[Provided records Boundary: Start]

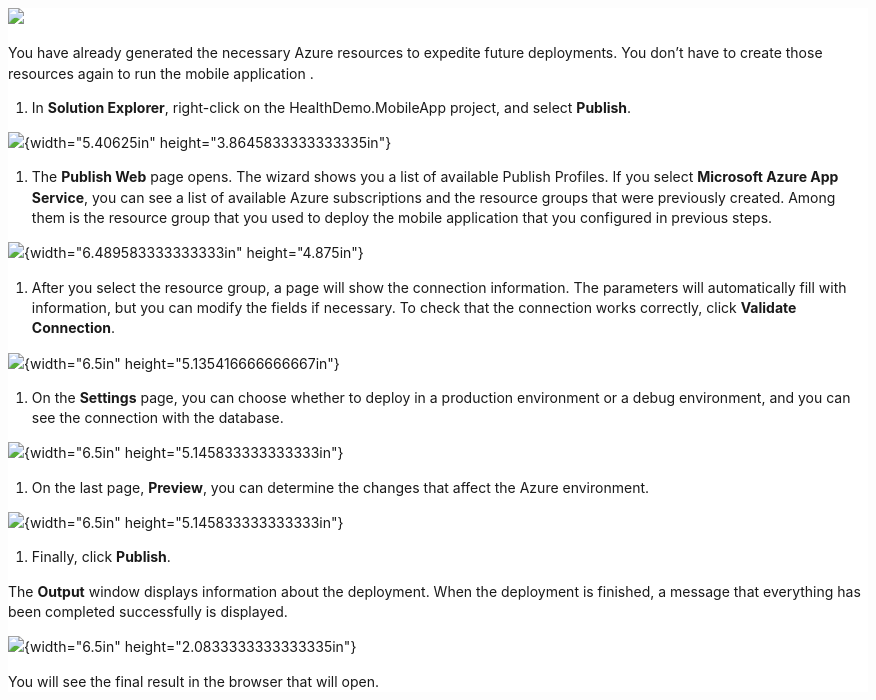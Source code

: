 ![](https://whitepapershealth.blob.core.windows.net/mobilityservice/image2.png)

You have already generated the necessary Azure resources to expedite
future deployments. You don’t have to create those resources again to
run the mobile application .

1.  In **Solution Explorer**, right-click on the HealthDemo.MobileApp
    project, and select **Publish**.

![](https://whitepapershealth.blob.core.windows.net/mobilityservice/image16.png){width="5.40625in"
height="3.8645833333333335in"}

1.  The **Publish Web** page opens. The wizard shows you a list of
    available Publish Profiles. If you select **Microsoft Azure App
    Service**, you can see a list of available Azure subscriptions and
    the resource groups that were previously created. Among them is the
    resource group that you used to deploy the mobile application that
    you configured in previous steps.

![](https://whitepapershealth.blob.core.windows.net/mobilityservice/image17.png){width="6.489583333333333in"
height="4.875in"}

1.  After you select the resource group, a page will show the
    connection information. The parameters will automatically fill with
    information, but you can modify the fields if necessary. To check
    that the connection works correctly, click **Validate Connection**.

![](https://whitepapershealth.blob.core.windows.net/mobilityservice/image18.png){width="6.5in"
height="5.135416666666667in"}

1.  On the **Settings** page, you can choose whether to deploy in a
    production environment or a debug environment, and you can see the
    connection with the database.

![](https://whitepapershealth.blob.core.windows.net/mobilityservice/image19.png){width="6.5in"
height="5.145833333333333in"}

1.  On the last page, **Preview**, you can determine the changes that
    affect the Azure environment.

![](https://whitepapershealth.blob.core.windows.net/mobilityservice/image20.png){width="6.5in"
height="5.145833333333333in"}

1.  Finally, click **Publish**.

The **Output** window displays information about the deployment. When
the deployment is finished, a message that everything has been completed
successfully is displayed.

![](https://whitepapershealth.blob.core.windows.net/mobilityservice/image21.png){width="6.5in"
height="2.0833333333333335in"}

You will see the final result in the browser that will open.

[Provided records Boundary: End]

**Exercise details:** Set down exactly the lines above, from the one containing "affect the Azure environment." to the final line of the material, with both ends kept and no other lines.

**Response below:**
    affect the Azure environment.

![](https://whitepapershealth.blob.core.windows.net/mobilityservice/image20.png){width="6.5in"
height="5.145833333333333in"}

1.  Finally, click **Publish**.

The **Output** window displays information about the deployment. When
the deployment is finished, a message that everything has been completed
successfully is displayed.

![](https://whitepapershealth.blob.core.windows.net/mobilityservice/image21.png){width="6.5in"
height="2.0833333333333335in"}

You will see the final result in the browser that will open.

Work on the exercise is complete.